Taxi-hailing apps, such as Uber and Careem, were welcomed in Pakistan with a healthy dose of skepticism. But the rental and private car services proved to be popular among many who want to travel safe — that is, until, reports of harassment by drivers began to emerge.
The latest allegation comes from a young girl in Lahore who claims to have been harassed by a driver of Gulf-based Careem after using the service to get to work on June 14. The girl, who reported the incident requesting anonymity, said the driver tried to make conversation with her throughout what she described as an ‘uncomfortable’ 40-minute journey, Cambiar News reported.
“After the driver constantly attempting to initiate an exchange of dialogue, I got off the car. The day passed and I forgot about it. The next morning, I was woken from a phone call from an unknown number,” she narrated.
Upon answering the call, she discovered it was the same driver calling from his personal number to inform her about her promo codes he brought up during their cab conversation. She noticed he used a different name from the one he was registered with at Careem during the call.

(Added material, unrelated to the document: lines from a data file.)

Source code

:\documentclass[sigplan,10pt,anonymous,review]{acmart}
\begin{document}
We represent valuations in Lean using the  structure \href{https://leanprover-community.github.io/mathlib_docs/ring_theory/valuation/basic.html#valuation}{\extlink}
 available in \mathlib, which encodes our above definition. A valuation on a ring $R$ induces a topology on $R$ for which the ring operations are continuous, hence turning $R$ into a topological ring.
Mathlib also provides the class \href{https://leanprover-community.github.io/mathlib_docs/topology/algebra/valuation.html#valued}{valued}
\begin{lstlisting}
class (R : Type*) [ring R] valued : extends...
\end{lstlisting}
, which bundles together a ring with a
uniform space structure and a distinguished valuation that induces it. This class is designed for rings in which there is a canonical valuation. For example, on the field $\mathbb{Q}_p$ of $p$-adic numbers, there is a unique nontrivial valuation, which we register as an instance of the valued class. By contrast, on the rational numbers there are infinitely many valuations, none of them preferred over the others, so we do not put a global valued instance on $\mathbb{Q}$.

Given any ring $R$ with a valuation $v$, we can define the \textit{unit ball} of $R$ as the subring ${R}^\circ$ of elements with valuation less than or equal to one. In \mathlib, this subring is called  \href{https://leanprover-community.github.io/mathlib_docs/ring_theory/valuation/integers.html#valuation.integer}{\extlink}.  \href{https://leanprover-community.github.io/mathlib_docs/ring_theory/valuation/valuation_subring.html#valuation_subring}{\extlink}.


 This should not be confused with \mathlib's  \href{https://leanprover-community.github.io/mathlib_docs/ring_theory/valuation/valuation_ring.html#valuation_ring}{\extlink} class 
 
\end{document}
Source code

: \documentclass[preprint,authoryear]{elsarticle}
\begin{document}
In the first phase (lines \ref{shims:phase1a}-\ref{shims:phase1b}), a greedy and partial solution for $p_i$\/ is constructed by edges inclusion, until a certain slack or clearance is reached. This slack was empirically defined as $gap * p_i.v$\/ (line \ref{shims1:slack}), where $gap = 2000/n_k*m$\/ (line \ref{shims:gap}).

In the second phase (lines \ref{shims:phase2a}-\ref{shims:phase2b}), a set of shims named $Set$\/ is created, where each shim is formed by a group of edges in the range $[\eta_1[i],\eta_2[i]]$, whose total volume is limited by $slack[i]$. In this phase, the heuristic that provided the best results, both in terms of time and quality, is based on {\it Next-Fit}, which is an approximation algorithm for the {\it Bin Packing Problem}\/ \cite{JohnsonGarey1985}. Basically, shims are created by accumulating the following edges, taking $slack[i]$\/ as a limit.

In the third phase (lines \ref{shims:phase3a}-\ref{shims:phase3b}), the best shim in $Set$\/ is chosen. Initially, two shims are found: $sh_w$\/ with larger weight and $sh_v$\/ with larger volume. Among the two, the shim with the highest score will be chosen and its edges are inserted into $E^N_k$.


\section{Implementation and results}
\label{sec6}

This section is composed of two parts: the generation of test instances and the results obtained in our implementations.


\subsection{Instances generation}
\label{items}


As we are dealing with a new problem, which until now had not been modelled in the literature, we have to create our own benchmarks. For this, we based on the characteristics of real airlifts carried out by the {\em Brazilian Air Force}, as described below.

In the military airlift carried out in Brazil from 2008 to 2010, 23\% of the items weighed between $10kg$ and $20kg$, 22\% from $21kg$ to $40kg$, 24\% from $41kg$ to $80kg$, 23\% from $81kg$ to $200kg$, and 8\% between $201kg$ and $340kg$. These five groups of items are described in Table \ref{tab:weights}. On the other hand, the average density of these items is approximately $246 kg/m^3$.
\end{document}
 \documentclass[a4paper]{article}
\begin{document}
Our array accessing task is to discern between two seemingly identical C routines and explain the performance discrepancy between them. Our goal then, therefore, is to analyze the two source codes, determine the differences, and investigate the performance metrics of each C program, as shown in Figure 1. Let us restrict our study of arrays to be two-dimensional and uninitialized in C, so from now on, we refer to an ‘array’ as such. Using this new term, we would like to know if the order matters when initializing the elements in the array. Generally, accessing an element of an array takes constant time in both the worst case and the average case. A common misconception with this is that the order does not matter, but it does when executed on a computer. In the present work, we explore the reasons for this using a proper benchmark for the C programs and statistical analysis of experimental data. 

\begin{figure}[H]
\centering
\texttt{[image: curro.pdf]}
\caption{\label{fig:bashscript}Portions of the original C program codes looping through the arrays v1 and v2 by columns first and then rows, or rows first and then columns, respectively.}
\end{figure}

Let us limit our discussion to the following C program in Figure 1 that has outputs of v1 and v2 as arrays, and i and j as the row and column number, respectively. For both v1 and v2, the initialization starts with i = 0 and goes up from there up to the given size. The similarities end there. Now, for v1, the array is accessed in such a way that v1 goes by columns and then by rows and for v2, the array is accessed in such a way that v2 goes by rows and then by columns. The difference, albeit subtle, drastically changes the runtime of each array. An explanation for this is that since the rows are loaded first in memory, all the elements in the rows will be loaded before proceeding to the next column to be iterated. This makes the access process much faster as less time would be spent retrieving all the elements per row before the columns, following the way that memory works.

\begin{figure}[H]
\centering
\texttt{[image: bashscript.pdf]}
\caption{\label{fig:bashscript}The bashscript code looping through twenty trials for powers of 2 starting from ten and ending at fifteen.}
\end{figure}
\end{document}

As he provided her with the information, feeling rather uncomfortable, she disconnected the call.
A few moments later, she began receiving text messages from him, which included forwarded messages as he attempted to initiate conversation. One of the messages read, “Kiya ap bzi hain” (Are you busy?)

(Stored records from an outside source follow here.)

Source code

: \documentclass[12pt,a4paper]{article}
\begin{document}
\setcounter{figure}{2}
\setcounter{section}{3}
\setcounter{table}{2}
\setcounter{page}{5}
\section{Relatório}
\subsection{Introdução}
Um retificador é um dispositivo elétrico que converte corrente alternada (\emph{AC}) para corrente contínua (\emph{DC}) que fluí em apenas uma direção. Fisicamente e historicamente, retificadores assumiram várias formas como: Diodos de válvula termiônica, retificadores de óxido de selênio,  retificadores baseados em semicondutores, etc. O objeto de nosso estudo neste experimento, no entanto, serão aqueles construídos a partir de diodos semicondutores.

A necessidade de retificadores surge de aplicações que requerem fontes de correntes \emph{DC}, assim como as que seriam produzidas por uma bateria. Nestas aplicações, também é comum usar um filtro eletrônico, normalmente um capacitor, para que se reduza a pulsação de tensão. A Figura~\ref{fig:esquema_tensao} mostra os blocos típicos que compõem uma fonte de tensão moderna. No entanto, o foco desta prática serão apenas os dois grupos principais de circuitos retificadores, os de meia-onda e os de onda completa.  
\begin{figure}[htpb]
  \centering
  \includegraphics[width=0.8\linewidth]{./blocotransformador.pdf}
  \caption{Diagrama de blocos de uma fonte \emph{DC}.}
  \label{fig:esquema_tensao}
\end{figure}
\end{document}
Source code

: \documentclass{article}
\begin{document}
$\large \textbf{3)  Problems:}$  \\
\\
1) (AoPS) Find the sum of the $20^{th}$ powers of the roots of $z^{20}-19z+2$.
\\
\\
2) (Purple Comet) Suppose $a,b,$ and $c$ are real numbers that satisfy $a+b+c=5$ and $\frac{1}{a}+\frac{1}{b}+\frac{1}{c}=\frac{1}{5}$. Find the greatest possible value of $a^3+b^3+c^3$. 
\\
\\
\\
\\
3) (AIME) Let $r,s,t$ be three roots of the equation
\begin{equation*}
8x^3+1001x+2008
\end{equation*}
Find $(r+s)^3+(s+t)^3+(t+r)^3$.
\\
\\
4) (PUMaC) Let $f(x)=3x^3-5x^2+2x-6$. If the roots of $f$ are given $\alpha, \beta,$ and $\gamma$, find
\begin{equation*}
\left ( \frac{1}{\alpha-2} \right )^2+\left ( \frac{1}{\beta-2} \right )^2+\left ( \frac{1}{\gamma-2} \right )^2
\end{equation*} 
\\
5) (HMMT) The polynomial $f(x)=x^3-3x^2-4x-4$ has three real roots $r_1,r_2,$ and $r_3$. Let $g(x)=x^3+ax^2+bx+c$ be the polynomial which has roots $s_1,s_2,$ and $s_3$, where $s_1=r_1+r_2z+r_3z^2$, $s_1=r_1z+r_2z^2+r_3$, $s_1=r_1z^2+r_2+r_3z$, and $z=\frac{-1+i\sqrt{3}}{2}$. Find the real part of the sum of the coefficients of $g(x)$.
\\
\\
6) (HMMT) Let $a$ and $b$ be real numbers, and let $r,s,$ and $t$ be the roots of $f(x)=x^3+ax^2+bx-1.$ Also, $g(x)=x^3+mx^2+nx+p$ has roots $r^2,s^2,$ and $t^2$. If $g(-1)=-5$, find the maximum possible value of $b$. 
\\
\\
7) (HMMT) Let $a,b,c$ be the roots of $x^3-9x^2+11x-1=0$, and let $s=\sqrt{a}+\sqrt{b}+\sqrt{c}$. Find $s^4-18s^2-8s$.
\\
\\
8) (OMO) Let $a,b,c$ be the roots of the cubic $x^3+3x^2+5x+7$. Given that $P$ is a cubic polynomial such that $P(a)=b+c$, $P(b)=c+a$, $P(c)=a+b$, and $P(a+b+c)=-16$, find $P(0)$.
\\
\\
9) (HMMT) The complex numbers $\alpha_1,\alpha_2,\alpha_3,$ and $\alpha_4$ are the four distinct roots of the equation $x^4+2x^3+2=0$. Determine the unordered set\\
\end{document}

Even though she did not respond to any of his messages, he continued to harass her for the next couple of days.
When contacted, Careem assured The Express Tribune that “safety and security of customers is their top priority”. Further, the Gulf-based cab service clarified that any headway in this particular case was yet to be made since the name of the victim and driver were not shared despite repeated attempts. “Every complaint [we receive] is taken seriously, and thoroughly investigated with immediate action. No stone [is] left unturned. Customer [comes] first,” Careem CEO Junaid Iqbal said. He added that for action to be taken it was necessary that the identity of the victim and driver are shared with them.
However, this is not the first case of harassment by a Careem driver. A staff member of The Express Tribune, who wishes to remain anonymous, also received calls and Facebook messages from a Careem driver after using the service. Upon lodging a complaint, however, the cab-hailing service was quick to respond and sacked the driver.

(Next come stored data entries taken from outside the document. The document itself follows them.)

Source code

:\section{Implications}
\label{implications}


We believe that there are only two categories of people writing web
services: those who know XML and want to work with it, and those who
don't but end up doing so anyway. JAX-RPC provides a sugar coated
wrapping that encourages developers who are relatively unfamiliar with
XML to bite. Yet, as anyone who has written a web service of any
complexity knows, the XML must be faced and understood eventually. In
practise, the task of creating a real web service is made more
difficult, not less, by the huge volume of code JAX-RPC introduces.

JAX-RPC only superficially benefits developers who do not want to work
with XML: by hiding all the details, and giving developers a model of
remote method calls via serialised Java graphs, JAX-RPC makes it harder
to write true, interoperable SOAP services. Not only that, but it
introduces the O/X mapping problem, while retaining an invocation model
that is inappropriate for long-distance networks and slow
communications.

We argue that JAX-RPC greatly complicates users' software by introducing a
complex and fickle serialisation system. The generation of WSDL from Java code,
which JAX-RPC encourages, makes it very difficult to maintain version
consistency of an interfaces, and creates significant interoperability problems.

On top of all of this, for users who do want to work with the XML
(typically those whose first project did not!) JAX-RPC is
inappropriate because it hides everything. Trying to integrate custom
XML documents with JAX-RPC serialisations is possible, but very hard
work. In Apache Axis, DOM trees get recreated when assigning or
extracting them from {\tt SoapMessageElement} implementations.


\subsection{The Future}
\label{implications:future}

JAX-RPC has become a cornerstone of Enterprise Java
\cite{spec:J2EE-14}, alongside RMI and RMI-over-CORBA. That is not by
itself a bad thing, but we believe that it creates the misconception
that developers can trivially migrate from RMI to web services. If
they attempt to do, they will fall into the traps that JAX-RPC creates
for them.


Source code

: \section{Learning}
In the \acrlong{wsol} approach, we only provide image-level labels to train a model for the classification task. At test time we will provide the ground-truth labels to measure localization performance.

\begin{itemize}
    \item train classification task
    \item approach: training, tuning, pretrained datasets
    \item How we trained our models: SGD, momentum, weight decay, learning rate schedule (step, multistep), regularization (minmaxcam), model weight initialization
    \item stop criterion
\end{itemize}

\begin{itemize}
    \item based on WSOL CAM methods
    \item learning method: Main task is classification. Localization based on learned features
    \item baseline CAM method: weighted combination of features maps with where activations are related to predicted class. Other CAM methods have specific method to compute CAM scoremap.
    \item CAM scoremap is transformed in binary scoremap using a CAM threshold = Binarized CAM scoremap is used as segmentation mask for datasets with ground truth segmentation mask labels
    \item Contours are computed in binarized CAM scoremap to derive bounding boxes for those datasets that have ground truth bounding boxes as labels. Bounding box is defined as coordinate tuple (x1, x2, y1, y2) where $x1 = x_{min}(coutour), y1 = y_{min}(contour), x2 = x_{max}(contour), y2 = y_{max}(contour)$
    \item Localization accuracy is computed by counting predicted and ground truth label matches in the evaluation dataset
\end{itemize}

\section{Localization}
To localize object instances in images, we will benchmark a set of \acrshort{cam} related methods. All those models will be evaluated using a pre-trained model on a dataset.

Cases of harassment by cab service drivers are not uncommon around the world. Uber was banned in New Delhi in December after one of its drivers was convicted of raping a female passenger. He was sentenced to life in prison.
Uber drivers in Pakistan were made to attend mandatory seminars on sexual harassment, unlike those in most of Uber’s 69 markets. “It’s basic things, like they might not know that telling a girl she’s pretty could actually constitute as sexual harassment,” Uber spokesperson Shaden Abdellatif told Fast Company.